What this task involves. For the data that follows, report how many lines include the string "הקוד", and write the number alone.

(Record excerpts)

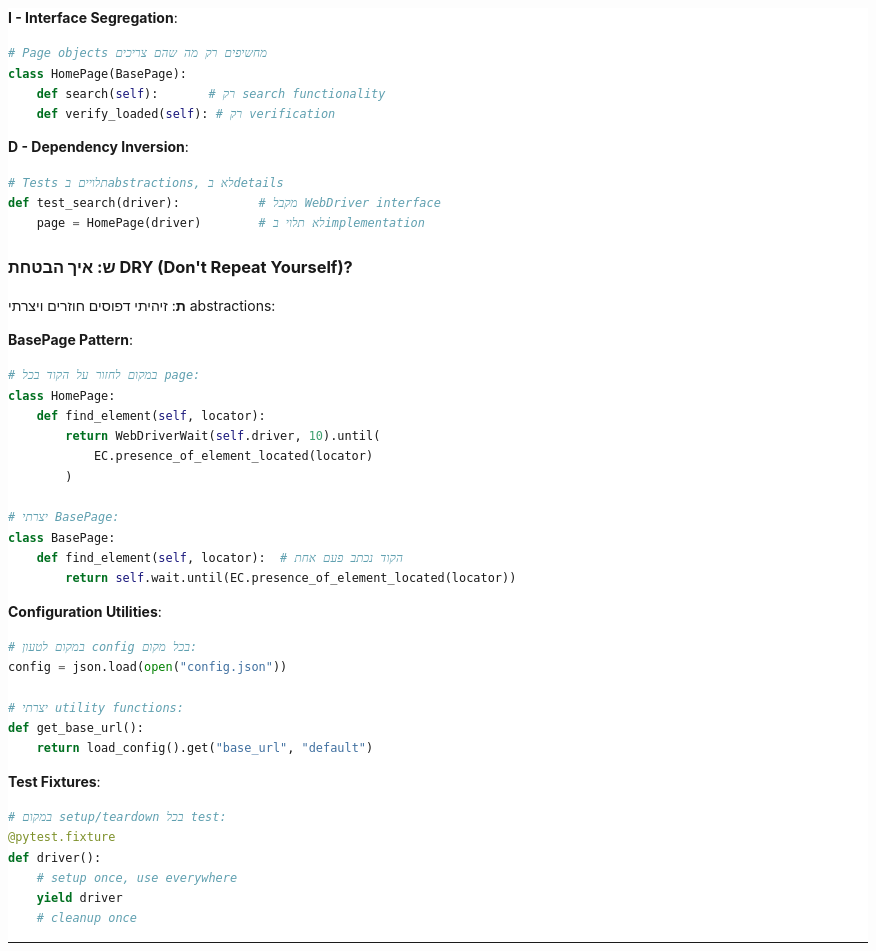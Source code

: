 **I - Interface Segregation**:
```python
# Page objects מחשיפים רק מה שהם צריכים
class HomePage(BasePage):
    def search(self):       # רק search functionality
    def verify_loaded(self): # רק verification
```

**D - Dependency Inversion**:
```python
# Tests תלויים בabstractions, לא בdetails
def test_search(driver):           # מקבל WebDriver interface
    page = HomePage(driver)        # לא תלוי בimplementation
```

### **ש: איך הבטחת DRY (Don't Repeat Yourself)?**

**ת**: זיהיתי דפוסים חוזרים ויצרתי abstractions:

**BasePage Pattern**:
```python
# במקום לחזור על הקוד בכל page:
class HomePage:
    def find_element(self, locator):
        return WebDriverWait(self.driver, 10).until(
            EC.presence_of_element_located(locator)
        )

# יצרתי BasePage:
class BasePage:
    def find_element(self, locator):  # הקוד נכתב פעם אחת
        return self.wait.until(EC.presence_of_element_located(locator))
```

**Configuration Utilities**:
```python
# במקום לטעון config בכל מקום:
config = json.load(open("config.json"))

# יצרתי utility functions:
def get_base_url():
    return load_config().get("base_url", "default")
```

**Test Fixtures**:
```python
# במקום setup/teardown בכל test:
@pytest.fixture
def driver():
    # setup once, use everywhere
    yield driver
    # cleanup once
```

---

(End Record excerpts)

Written answer. 2